*** Opening SUPPLIED ENTRIES ***

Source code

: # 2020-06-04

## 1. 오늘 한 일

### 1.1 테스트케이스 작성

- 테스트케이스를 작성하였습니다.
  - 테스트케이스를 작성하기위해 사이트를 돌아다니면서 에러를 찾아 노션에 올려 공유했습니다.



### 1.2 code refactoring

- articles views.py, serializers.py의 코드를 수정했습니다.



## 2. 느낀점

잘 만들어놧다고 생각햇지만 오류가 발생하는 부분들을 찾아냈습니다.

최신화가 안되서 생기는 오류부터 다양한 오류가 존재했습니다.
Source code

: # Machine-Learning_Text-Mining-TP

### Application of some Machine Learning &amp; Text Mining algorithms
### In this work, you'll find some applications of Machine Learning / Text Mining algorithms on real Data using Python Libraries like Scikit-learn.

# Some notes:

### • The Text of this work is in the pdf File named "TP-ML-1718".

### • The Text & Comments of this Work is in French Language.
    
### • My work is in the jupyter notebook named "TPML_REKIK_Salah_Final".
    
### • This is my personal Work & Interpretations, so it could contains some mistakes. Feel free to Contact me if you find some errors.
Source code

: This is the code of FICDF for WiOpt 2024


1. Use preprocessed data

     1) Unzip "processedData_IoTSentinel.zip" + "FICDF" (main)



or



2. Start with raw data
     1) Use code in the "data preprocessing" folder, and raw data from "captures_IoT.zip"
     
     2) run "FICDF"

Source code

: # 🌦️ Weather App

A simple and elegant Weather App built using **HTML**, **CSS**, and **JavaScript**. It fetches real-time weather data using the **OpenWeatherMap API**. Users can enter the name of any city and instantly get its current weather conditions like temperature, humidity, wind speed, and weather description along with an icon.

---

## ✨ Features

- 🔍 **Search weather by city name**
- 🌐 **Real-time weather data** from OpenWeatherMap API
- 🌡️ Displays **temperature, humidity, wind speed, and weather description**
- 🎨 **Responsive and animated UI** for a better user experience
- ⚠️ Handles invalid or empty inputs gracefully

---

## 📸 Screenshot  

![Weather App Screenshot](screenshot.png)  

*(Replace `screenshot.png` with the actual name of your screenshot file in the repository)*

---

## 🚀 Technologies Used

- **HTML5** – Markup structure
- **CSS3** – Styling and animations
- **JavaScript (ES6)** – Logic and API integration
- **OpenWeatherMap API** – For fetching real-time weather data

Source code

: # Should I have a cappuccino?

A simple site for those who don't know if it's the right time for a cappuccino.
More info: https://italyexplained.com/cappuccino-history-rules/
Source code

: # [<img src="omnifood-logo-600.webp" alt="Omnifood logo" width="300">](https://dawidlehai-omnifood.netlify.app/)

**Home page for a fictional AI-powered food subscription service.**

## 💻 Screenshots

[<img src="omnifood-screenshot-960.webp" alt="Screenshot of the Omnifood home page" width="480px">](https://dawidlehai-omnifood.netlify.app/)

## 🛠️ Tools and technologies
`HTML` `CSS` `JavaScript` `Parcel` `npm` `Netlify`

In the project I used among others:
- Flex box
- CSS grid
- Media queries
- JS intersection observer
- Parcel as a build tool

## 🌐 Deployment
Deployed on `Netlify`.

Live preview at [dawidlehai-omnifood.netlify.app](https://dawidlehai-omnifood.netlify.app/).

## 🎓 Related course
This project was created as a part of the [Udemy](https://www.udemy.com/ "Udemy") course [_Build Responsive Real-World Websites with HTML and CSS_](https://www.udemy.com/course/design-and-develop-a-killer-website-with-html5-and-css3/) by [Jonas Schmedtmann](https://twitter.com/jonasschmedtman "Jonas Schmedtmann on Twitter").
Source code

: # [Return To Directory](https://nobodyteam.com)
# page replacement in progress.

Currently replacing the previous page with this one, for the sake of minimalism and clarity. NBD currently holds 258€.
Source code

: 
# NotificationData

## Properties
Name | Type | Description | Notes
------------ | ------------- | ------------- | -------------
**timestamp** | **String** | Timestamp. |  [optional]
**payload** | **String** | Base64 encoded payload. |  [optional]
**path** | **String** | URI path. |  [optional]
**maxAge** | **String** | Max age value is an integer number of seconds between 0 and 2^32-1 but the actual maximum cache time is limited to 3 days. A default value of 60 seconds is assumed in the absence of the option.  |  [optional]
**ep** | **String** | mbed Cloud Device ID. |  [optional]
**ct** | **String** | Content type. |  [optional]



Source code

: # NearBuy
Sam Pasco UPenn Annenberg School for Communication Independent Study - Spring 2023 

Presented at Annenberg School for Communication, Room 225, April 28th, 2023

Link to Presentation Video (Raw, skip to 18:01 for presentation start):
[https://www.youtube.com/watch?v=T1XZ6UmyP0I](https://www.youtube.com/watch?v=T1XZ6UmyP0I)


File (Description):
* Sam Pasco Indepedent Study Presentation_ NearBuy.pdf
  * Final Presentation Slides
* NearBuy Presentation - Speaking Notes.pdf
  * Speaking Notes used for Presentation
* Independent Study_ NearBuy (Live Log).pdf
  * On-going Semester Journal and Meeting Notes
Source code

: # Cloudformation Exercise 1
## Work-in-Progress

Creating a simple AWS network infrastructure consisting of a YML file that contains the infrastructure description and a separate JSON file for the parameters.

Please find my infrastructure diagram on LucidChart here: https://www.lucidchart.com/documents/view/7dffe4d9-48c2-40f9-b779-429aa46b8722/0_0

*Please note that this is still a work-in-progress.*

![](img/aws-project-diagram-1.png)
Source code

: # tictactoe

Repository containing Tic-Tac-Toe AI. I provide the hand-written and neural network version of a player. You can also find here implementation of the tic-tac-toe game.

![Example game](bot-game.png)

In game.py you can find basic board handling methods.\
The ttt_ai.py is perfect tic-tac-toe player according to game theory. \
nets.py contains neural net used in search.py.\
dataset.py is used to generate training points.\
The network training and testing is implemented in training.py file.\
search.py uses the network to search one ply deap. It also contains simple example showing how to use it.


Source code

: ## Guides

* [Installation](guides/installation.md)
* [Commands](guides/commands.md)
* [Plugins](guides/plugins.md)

*** Closing SUPPLIED ENTRIES ***

-- PROBLEM TO WORK ON --
Only the lines above from the line containing "Cloudformation Exercise 1" through the line containing "The network training" should be retyped, exactly and with both ends included.

-- ANSWER --
: # Cloudformation Exercise 1
## Work-in-Progress

Creating a simple AWS network infrastructure consisting of a YML file that contains the infrastructure description and a separate JSON file for the parameters.

Please find my infrastructure diagram on LucidChart here: https://www.lucidchart.com/documents/view/7dffe4d9-48c2-40f9-b779-429aa46b8722/0_0

*Please note that this is still a work-in-progress.*

![](img/aws-project-diagram-1.png)
Source code

: # tictactoe

Repository containing Tic-Tac-Toe AI. I provide the hand-written and neural network version of a player. You can also find here implementation of the tic-tac-toe game.

![Example game](bot-game.png)

In game.py you can find basic board handling methods.\
The ttt_ai.py is perfect tic-tac-toe player according to game theory. \
nets.py contains neural net used in search.py.\
dataset.py is used to generate training points.\
The network training and testing is implemented in training.py file.\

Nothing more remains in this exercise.